I am given a righ-triangle, where the h = sqroot(17), a =1, and b = 4. I am suppose to find the exact value of the trigonometric sin 4x. So, I use the double angle formula, and what results is 2 sin 2x cos 2x. Then, I use the the double angle formulas again, and get

2[(2 sin x cos x)(1 - sin^2 x)]. After inputing the ratios for the angles, provided from the dimensions of the right-triangle, I get 256/289 as my exact answer; yet, the true

answer--according to the book--is 240/289. Does anyone see where I went wrong?

Re: Finding exact values for trigonometric functions

Hello, Bashyboy!

Quote:

I am given a righ-triangle, where: h = sqrt(17), a = 1, and b = 4.

I am suppose to find the exact value of the trigonometric sin 4x.

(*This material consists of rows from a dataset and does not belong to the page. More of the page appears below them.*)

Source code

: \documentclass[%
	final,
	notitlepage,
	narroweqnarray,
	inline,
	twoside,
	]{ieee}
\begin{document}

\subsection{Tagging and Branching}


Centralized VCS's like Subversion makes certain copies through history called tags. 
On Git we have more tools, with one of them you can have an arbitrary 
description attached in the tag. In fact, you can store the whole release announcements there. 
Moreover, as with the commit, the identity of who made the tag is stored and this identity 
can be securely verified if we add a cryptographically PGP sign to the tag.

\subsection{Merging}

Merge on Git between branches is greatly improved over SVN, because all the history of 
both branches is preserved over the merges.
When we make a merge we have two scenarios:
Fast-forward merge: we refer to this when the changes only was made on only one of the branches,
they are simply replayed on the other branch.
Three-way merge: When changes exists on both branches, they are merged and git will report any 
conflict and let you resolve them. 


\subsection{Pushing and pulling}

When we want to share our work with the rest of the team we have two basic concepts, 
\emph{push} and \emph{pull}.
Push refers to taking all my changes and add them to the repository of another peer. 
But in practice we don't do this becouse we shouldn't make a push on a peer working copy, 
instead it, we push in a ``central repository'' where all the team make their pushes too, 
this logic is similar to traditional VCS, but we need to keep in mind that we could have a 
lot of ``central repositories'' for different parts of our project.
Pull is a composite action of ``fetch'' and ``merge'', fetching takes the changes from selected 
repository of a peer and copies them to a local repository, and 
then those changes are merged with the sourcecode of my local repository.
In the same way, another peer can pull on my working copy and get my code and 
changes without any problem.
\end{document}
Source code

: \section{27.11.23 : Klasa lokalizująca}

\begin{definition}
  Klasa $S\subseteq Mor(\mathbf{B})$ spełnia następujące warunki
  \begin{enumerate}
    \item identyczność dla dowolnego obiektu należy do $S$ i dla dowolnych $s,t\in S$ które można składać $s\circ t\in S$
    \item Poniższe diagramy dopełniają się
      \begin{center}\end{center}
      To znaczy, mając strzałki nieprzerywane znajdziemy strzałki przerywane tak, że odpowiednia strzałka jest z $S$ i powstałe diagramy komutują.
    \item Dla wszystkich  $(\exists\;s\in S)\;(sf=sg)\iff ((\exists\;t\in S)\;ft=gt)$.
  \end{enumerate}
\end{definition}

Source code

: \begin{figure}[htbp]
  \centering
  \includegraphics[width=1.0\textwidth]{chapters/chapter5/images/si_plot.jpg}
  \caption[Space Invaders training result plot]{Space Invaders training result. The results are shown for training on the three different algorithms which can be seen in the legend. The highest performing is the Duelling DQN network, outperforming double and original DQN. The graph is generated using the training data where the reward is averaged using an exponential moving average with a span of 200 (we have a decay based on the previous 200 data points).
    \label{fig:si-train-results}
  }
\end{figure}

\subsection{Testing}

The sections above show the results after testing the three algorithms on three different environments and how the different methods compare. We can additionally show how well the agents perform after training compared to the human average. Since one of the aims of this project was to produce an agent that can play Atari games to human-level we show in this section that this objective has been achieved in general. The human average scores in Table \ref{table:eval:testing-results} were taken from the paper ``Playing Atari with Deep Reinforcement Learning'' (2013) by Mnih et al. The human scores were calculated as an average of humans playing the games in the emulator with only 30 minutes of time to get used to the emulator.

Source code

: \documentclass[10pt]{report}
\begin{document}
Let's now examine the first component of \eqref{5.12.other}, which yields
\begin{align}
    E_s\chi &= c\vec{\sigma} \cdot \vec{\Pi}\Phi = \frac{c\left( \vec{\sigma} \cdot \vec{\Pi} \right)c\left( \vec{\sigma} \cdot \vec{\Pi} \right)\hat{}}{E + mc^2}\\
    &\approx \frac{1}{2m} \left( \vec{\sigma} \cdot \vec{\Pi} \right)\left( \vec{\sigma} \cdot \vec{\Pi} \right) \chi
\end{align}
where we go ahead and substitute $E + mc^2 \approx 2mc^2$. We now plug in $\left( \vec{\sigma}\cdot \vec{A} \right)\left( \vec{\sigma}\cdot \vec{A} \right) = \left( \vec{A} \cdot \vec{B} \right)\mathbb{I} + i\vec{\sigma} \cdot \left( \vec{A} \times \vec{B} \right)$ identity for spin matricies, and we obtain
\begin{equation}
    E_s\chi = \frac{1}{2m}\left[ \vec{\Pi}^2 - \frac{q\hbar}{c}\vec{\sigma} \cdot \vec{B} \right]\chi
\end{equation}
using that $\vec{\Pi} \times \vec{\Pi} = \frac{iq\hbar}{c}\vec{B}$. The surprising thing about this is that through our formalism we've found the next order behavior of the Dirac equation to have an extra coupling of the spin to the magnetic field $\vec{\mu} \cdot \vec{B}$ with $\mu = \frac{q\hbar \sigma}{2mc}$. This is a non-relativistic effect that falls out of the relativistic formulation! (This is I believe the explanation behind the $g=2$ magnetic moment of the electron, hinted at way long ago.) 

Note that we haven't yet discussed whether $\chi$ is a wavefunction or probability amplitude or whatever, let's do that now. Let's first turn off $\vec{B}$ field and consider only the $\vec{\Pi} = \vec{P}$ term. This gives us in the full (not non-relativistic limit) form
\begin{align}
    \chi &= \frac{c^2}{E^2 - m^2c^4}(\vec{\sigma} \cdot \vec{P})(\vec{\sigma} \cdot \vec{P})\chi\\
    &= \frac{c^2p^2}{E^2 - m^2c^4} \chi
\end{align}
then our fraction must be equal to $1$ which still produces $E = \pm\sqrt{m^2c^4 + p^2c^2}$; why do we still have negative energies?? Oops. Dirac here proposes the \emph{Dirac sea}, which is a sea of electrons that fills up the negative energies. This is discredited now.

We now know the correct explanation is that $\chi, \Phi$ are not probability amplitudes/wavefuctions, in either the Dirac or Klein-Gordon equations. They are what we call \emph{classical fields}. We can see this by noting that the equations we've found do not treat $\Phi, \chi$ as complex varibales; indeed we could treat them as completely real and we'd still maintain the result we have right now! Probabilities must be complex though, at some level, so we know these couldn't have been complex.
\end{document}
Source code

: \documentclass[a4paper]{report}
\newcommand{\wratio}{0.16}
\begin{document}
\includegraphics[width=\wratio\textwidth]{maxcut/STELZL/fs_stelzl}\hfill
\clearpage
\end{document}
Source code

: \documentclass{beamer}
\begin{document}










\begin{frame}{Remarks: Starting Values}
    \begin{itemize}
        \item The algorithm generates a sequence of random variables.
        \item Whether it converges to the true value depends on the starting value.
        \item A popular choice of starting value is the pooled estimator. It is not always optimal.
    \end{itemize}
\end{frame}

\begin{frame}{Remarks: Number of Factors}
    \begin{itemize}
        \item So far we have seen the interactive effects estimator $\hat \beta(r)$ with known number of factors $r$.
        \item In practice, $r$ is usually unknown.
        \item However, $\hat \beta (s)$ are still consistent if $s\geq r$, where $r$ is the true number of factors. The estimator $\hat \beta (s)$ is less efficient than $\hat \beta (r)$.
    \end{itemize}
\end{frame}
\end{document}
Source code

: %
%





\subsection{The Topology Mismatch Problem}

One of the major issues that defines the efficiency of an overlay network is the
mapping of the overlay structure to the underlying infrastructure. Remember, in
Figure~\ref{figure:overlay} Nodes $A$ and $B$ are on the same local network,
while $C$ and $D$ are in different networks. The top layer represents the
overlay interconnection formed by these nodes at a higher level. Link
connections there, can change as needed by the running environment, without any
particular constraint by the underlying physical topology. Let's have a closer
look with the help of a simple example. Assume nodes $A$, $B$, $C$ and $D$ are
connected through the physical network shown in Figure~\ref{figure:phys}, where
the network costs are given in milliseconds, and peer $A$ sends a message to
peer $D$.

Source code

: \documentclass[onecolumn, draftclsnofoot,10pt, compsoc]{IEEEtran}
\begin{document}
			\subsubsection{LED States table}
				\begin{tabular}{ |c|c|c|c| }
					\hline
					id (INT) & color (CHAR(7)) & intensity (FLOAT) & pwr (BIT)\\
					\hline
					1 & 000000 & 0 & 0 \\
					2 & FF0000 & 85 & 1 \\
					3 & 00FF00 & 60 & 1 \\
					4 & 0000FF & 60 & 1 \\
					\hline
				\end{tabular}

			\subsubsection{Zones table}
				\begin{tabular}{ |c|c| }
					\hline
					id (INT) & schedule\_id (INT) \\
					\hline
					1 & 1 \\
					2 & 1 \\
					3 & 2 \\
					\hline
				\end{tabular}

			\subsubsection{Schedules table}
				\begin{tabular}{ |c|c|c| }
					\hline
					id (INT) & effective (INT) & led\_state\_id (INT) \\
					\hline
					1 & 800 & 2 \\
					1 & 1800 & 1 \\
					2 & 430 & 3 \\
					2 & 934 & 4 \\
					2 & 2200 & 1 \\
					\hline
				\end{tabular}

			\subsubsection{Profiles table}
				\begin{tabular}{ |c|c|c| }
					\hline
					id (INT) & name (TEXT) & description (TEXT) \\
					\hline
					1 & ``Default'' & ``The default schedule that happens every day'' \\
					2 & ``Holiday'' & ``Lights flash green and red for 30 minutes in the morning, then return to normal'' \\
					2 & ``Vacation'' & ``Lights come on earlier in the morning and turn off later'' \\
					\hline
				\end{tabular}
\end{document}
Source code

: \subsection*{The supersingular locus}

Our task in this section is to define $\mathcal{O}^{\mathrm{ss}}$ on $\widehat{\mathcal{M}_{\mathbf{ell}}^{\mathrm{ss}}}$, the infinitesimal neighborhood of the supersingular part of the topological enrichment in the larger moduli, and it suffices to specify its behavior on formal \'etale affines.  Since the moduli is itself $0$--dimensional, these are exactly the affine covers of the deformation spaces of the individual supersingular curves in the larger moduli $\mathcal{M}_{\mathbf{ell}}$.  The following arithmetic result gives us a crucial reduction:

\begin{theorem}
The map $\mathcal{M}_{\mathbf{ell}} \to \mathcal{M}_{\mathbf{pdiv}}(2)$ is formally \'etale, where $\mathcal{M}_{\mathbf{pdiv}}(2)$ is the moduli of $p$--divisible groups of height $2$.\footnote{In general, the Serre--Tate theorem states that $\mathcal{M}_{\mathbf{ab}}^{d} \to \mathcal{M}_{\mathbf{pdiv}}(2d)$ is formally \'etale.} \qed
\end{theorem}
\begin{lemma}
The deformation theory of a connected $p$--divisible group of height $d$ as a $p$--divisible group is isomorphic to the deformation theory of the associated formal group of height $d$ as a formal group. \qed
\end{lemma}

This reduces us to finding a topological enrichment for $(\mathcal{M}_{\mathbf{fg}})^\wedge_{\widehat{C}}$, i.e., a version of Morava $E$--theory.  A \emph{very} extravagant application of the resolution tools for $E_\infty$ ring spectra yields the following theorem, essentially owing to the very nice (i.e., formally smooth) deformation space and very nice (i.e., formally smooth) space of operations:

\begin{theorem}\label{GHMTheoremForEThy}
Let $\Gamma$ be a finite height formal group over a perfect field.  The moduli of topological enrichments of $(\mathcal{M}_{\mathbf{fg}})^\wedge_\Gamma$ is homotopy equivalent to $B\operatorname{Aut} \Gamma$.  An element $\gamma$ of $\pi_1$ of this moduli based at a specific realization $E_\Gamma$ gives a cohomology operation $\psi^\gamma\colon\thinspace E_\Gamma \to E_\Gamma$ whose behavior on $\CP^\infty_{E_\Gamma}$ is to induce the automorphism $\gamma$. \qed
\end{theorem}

So, I use the double angle formula, and what results is 2 sin 2x cos 2x.

Then, I use the the double angle formulas again,

. . and get: 2(2 sin x cos x)(1 - sin^2 x) .Here!

$\displaystyle \cos2x \:=\:2\cos^2\!x\!-\!1\,\text{ or }\,1\!-\!2\sin^2x\,\text{ or }\,\cos^2\!x\!-\!\sin^2\!x$

You were probably thinking of: .$\displaystyle \cos^2\!x \:=\:1-\sin^2\!x$

Re: Finding exact values for trigonometric functions

Oh, blimey. Thank you very much!